Available records
# # #

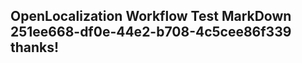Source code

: <properties
ms.topic="hero-topic"
ms.test1="hero-topic"
ms.test2="test"/>

## OpenLocalization Workflow Test MarkDown 251ee668-df0e-44e2-b708-4c5cee86f339 thanks!
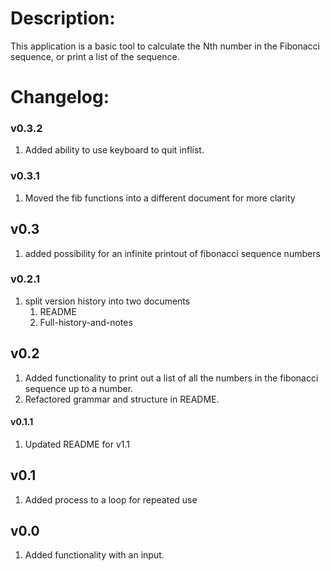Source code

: # Description:

This application is a basic tool to calculate the Nth number in the Fibonacci sequence, or print a list of the sequence.

# Changelog:

### v0.3.2

1. Added ability to use keyboard to quit inflist.

### v0.3.1

1. Moved the fib functions into a different document for more clarity

## v0.3

1. added possibility for an infinite printout of fibonacci sequence numbers

### v0.2.1

1. split version history into two documents
   1. README
   2. Full-history-and-notes

## v0.2

1. Added functionality to print out a list of all the numbers in the fibonacci sequence up to a number.
2. Refactored grammar and structure in README.

#### v0.1.1 

1. Updated README for v1.1

## v0.1

1. Added process to a loop for repeated use

## v0.0

1. Added functionality with an input.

# # #

Try it
Pictures in the records above are left out; print everything else exactly as written.

Solved exercise
Source code

: <properties
ms.topic="hero-topic"
ms.test1="hero-topic"
ms.test2="test"/>

## OpenLocalization Workflow Test MarkDown 251ee668-df0e-44e2-b708-4c5cee86f339 thanks!
Source code

: # Description:

This application is a basic tool to calculate the Nth number in the Fibonacci sequence, or print a list of the sequence.

# Changelog:

### v0.3.2

1. Added ability to use keyboard to quit inflist.

### v0.3.1

1. Moved the fib functions into a different document for more clarity

## v0.3

1. added possibility for an infinite printout of fibonacci sequence numbers

### v0.2.1

1. split version history into two documents
   1. README
   2. Full-history-and-notes

## v0.2

1. Added functionality to print out a list of all the numbers in the fibonacci sequence up to a number.
2. Refactored grammar and structure in README.

#### v0.1.1 

1. Updated README for v1.1

## v0.1

1. Added process to a loop for repeated use

## v0.0

1. Added functionality with an input.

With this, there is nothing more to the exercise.